“Be Kind to Yourself.” Is this sound advice?

Listen to Andrew Peterson sing this to his daughter, then come back and let’s talk about his advice.

 

I’m skeptical of any advice that seems to present God’s Word as a self-help book, full of anecdotes that appeal to man becoming his own soul-physician. But Peterson’s lyrics helped me to see something that I’ve always struggled to find perspective: how to encourage someone out of the self-condemning and self-loathing words that a teenager is using against herself. Simply, I would never have thought to say, “be kind to yourself.” This gentle father at the piano is not helping his daughter by appealing to her self worth, but his promise to love her no matter what. His counsel is this: Be kind to yourself by reminding yourself of my love for you. Put away your self-hatred and injurious words that you tell yourself and believe that I love you.
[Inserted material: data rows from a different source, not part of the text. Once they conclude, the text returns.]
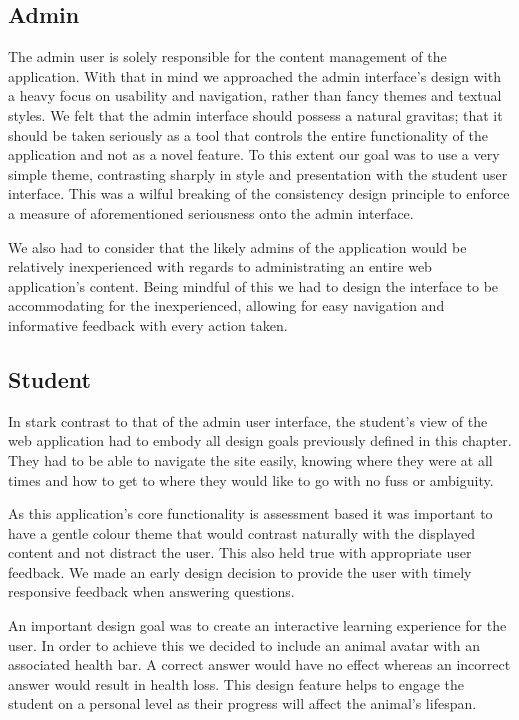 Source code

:\documentclass{l3proj}
\begin{document}
\subsection{Admin}

The admin user is solely responsible for the content management of the application. With that in mind we approached the admin interface's design with a heavy focus on usability and navigation, rather than fancy themes and textual styles. We felt that the admin interface should possess a natural gravitas; that it should be taken seriously as a tool that controls the entire functionality of the application and not as a novel feature. To this extent our goal was to use a very simple theme, contrasting sharply in style and presentation with the student user interface. This was a wilful breaking of the consistency design principle to enforce a measure of aforementioned seriousness onto the admin interface.

We also had to consider that the likely admins of the application would be relatively inexperienced with regards to administrating an entire web application's content. Being mindful of this we had to design the interface to be accommodating for the inexperienced, allowing for easy navigation and informative feedback with every action taken.

\subsection{Student}

In stark contrast to that of the admin user interface, the student's view of the web application had to embody all design goals previously defined in this chapter. They had to be able to navigate the site easily, knowing where they were at all times and how to get to where they would like to go with no fuss or ambiguity.

As this application's core functionality is assessment based it was important to have a gentle colour theme that would contrast naturally with the displayed content and not distract the user. This also held true with appropriate user feedback. We made an early design decision to provide the user with timely responsive feedback when answering questions.

An important design goal was to create an interactive learning experience for the user. In order to achieve this we decided to include an animal avatar with an associated health bar. A correct answer would have no effect whereas an incorrect answer would result in health loss. This design feature helps to engage the student on a personal level as their progress will affect the animal's lifespan. 
\end{document}
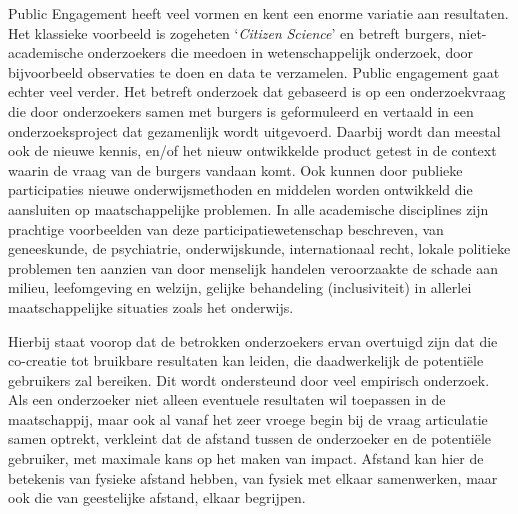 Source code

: \documentclass[smallauthor, chapterhaspagenum, nochapterinheader, pagenuminheader,  bigchapnum,medium2, tocpages,  garamond, titleinheader]{jote-book}
\begin{document}
	Public Engagement heeft veel vormen en kent een enorme variatie aan resultaten. Het klassieke voorbeeld is zogeheten ‘\emph{Citizen}\emph{ }\emph{Science}' en betreft burgers, niet-academische onderzoekers die meedoen in wetenschappelijk onderzoek, door bijvoorbeeld observaties te doen en data te verzamelen. Public engagement gaat echter veel verder. Het betreft onderzoek dat gebaseerd is op een onderzoekvraag die door onderzoekers samen met burgers is geformuleerd en vertaald in een onderzoeksproject dat gezamenlijk wordt uitgevoerd. Daarbij wordt dan meestal ook de nieuwe kennis, en/of het nieuw ontwikkelde product getest in de context waarin de vraag van de burgers vandaan komt. Ook kunnen door publieke participaties nieuwe onderwijsmethoden en middelen worden ontwikkeld die aansluiten op maatschappelijke problemen. In alle academische disciplines zijn prachtige voorbeelden van deze participatiewetenschap beschreven, van geneeskunde, de psychiatrie, onderwijskunde, internationaal recht, lokale politieke problemen ten aanzien van door menselijk handelen veroorzaakte de schade aan milieu, leefomgeving en welzijn, gelijke behandeling (inclusiviteit) in allerlei maatschappelijke situaties zoals het onderwijs.



	Hierbij staat voorop dat de betrokken onderzoekers ervan overtuigd zijn dat die co-creatie tot bruikbare resultaten kan leiden, die daadwerkelijk de potentiële gebruikers zal bereiken. Dit wordt ondersteund door veel empirisch onderzoek. Als een onderzoeker niet alleen eventuele resultaten wil toepassen in de maatschappij, maar ook al vanaf het zeer vroege begin bij de vraag articulatie samen optrekt, verkleint dat de afstand tussen de onderzoeker en de potentiële gebruiker, met maximale kans op het maken van impact. Afstand kan hier de betekenis van fysieke afstand hebben, van fysiek met elkaar samenwerken, maar ook die van geestelijke afstand, elkaar begrijpen.
\end{document}
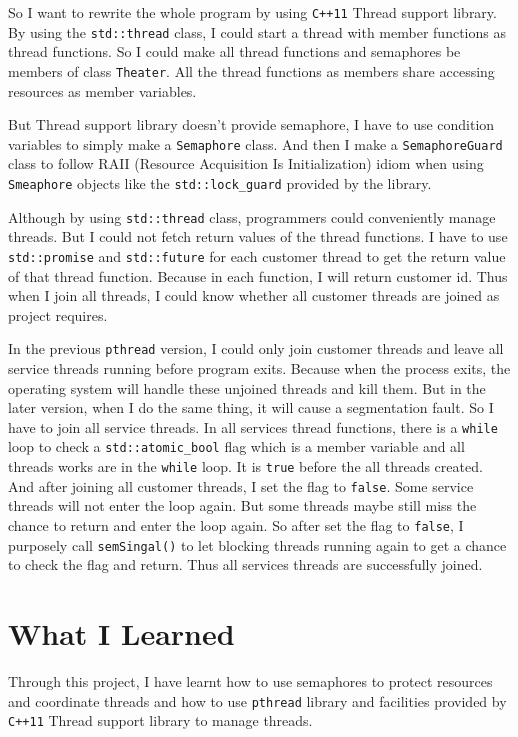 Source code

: \documentclass[a4paper]{report}
\begin{document}
So I want to rewrite the whole program by using \lstinline{C++11} Thread support library. By using the \lstinline{std::thread} class, I could start a thread with member functions as thread functions. So I could make all thread functions and semaphores be members of class \lstinline{Theater}. All the thread functions as members share accessing resources as member variables.

But Thread support library doesn't provide semaphore, I have to use condition variables to simply make a \lstinline{Semaphore} class. And then I make a \lstinline{SemaphoreGuard} class to follow RAII (Resource Acquisition Is Initialization) idiom when using \lstinline{Smeaphore} objects like the \lstinline{std::lock_guard} provided by the library.

Although by using \lstinline{std::thread} class, programmers could conveniently manage threads. But I could not fetch return values of the thread functions. I have to use \lstinline{std::promise} and \lstinline{std::future} for each customer thread to get the return value of that thread function. Because in each function, I will return customer id. Thus when I join all threads, I could know whether all customer threads are joined as project requires.

In the previous \lstinline{pthread} version, I could only join customer threads and leave all service threads running before program exits. Because when the process exits, the operating system will handle these unjoined threads and kill them. But in the later version, when I do the same thing, it will cause a segmentation fault. So I have to join all service threads. In all services thread functions, there is a \lstinline{while} loop to check a \lstinline{std::atomic_bool} flag which is a member variable and all threads works are in the \lstinline{while} loop. It is \lstinline{true} before the all threads created. And after joining all customer threads, I set the flag to \lstinline{false}. Some service threads will not enter the loop again. But some threads maybe still miss the chance to return and enter the loop again. So after set the flag to \lstinline{false}, I purposely call \lstinline{semSingal()} to let blocking threads running again to get a chance to check the flag and return. Thus all services threads are successfully joined.

\section*{What I Learned}
Through this project, I have learnt how to use semaphores to protect resources and coordinate threads and how to use \lstinline{pthread} library and facilities provided by \lstinline{C++11} Thread support library to manage threads.
\end{document}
It’s a given, says Jesus, that we already have a certain kind of healthy self-regard. “. . . love your neighbor as yourself.” To consider the need of another and meet that need is premised on one’s own consideration of your person. Our ability to love others is dependent upon how we regard ourselves. If poorly, then my ability to love someone is nearly impossible – for I’m locked up in my own world of self-pity and self-hatred, unable to free myself from an unrealistic pedestal of ME; I have let ME down. But if I know myself as someone who is deeply loved by my father and mother, for example, then my ability to move toward the need of another is facilitated by my own healthy regard for myself.

Peterson is therefore giving sound advice. Stop being mean and hateful to yourself by spending more time reminding yourself of the great promises of the Lord> “there is therefore now no condemnation – no matter what I’ve done to disappoint others” > “I am crucified with Christ . . . and the life that I now live I live by faith in the Son of God who loved me and gave himself for me” > “he who began a good work in you will bring it to completion unto the day of Jesus Christ – and that means all the heart-breaking things that tempt me to despair of myself, Jesus has not given up on his plan to reshape me into his image.” That’s what Peterson is advising: Use the truths of scripture to defeat this war that is against you against you against you.
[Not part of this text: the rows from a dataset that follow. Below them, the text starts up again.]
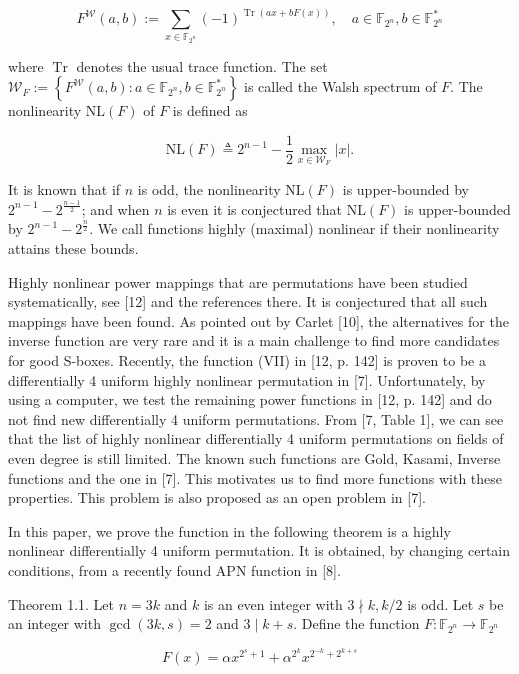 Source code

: \documentclass[10pt]{article}
\begin{document}
$$
F^{\mathcal{W}}(a, b):=\sum_{x \in \mathbb{F}_{2^{n}}}(-1)^{\operatorname{Tr}(a x+b F(x))}, \quad a \in \mathbb{F}_{2^{n}}, b \in \mathbb{F}_{2^{n}}^{*}
$$

where $\operatorname{Tr}$ denotes the usual trace function. The set $\mathcal{W}_{F}:=\left\{F^{\mathcal{W}}(a, b): a \in \mathbb{F}_{2^{n}}, b \in \mathbb{F}_{2^{n}}^{*}\right\}$ is called the Walsh spectrum of $F$. The nonlinearity $\mathrm{NL}(F)$ of $F$ is defined as

$$
\mathrm{NL}(F) \triangleq 2^{n-1}-\frac{1}{2} \max _{x \in \mathcal{W}_{F}}|x| .
$$

It is known that if $n$ is odd, the nonlinearity $\mathrm{NL}(F)$ is upper-bounded by $2^{n-1}-2^{\frac{n-1}{2}}$; and when $n$ is even it is conjectured that $\mathrm{NL}(F)$ is upper-bounded by $2^{n-1}-2^{\frac{n}{2}}$. We call functions highly (maximal) nonlinear if their nonlinearity attains these bounds.

Highly nonlinear power mappings that are permutations have been studied systematically, see [12] and the references there. It is conjectured that all such mappings have been found. As pointed out by Carlet [10], the alternatives for the inverse function are very rare and it is a main challenge to find more candidates for good S-boxes. Recently, the function (VII) in [12, p. 142] is proven to be a differentially 4 uniform highly nonlinear permutation in [7]. Unfortunately, by using a computer, we test the remaining power functions in [12, p. 142] and do not find new differentially 4 uniform permutations. From [7, Table 1], we can see that the list of highly nonlinear differentially 4 uniform permutations on fields of even degree is still limited. The known such functions are Gold, Kasami, Inverse functions and the one in [7]. This motivates us to find more functions with these properties. This problem is also proposed as an open problem in [7].

In this paper, we prove the function in the following theorem is a highly nonlinear differentially 4 uniform permutation. It is obtained, by changing certain conditions, from a recently found APN function in [8].

Theorem 1.1. Let $n=3 k$ and $k$ is an even integer with $3 \nmid k, k / 2$ is odd. Let $s$ be an integer with $\operatorname{gcd}(3 k, s)=2$ and $3 \mid k+s$. Define the function $F: \mathbb{F}_{2^{n}} \rightarrow \mathbb{F}_{2^{n}}$


\begin{equation*}
F(x)=\alpha x^{2^{s}+1}+\alpha^{2^{k}} x^{2^{-k}+2^{k+s}} \tag{1}
\end{equation*}
\end{document}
This is not secular self-help motivation. This is the way any parent would want their child to put an end to self-condemnation language. “Remind yourself how much I love you when you feel so horrible about yourself. The hurtful things that you’re telling yourself are unkind words – no one should hear those words, especially you.”
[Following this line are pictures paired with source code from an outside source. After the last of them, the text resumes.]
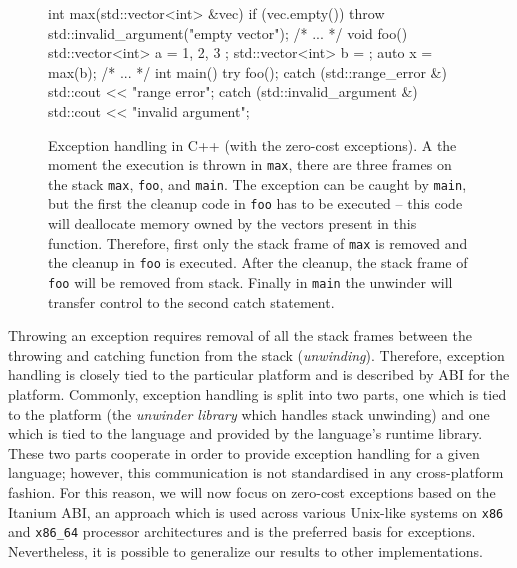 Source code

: \begin{figure}[tp]
  \begin{cppcode}
    int max(std::vector<int> &vec) {
      if (vec.empty())
        throw std::invalid_argument("empty vector");
      /* ... */
    }
    void foo() {
      std::vector<int> a = { 1, 2, 3 };
      std::vector<int> b = {};
      auto x = max(b);
      /* ... */
    }
    int main() {
      try {
        foo();
      }
      catch (std::range_error &) {
        std::cout << "range error\n";
      }
      catch (std::invalid_argument &) {
        std::cout << "invalid argument\n";
      }
    }
  \end{cppcode}
\caption{Exception handling in C++ (with the zero-cost exceptions).
  A the moment the execution is thrown in \texttt{max}, there are three frames
  on the stack \texttt{max}, \texttt{foo}, and \texttt{main}.
  The exception can be caught by \texttt{main}, but the first the cleanup code
  in \texttt{foo} has to be executed -- this code will deallocate memory owned
  by the vectors present in this function.
  Therefore, first only the stack frame of \texttt{max} is removed and the
  cleanup in \texttt{foo} is executed.
  After the cleanup, the stack frame of \texttt{foo} will be removed from
  stack.
  Finally in \texttt{main} the unwinder will transfer control to the second
  catch statement.
}\label{fig:lang:exceptcpp}
\end{figure}

Throwing an exception requires removal of all the stack frames
between the throwing and catching function from the stack (\emph{unwinding}).
Therefore, exception handling is closely tied to the particular platform and is
described by ABI for the platform.
Commonly, exception handling is split into two parts, one which is tied to the
platform (the \emph{unwinder library} which handles stack unwinding) and one
which is tied to the language and provided by the language's runtime
library.
These two parts cooperate in order to provide exception handling for a
given language; however, this communication is not standardised in any
cross-platform fashion.
For this reason, we will now focus on zero-cost exceptions based on the Itanium
ABI, an approach which is used across various Unix-like systems on \texttt{x86}
and \texttt{x86\_64} processor architectures and is the preferred basis for
\llvm{} exceptions.
Nevertheless, it is possible to generalize our results to other
implementations.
Parents, Satan wants your child to hate herself. Satan wants your child to turn on herself as if she is the enemy. But as Peterson reminds us, you have to learn to love your enemies too! Parents, see to it that your child knows that you love her no matter what. And parents, while you’re at it, you also be kind to yourself when you feel horrible about your own failures as a parent and feel like you can’t face your children. If you are in Christ, then you have a Father in heaven who loves you like his own son. Tomorrow is another day of grace and mercy. Get up . . . look up . . . and with the love of Christ, go love your child.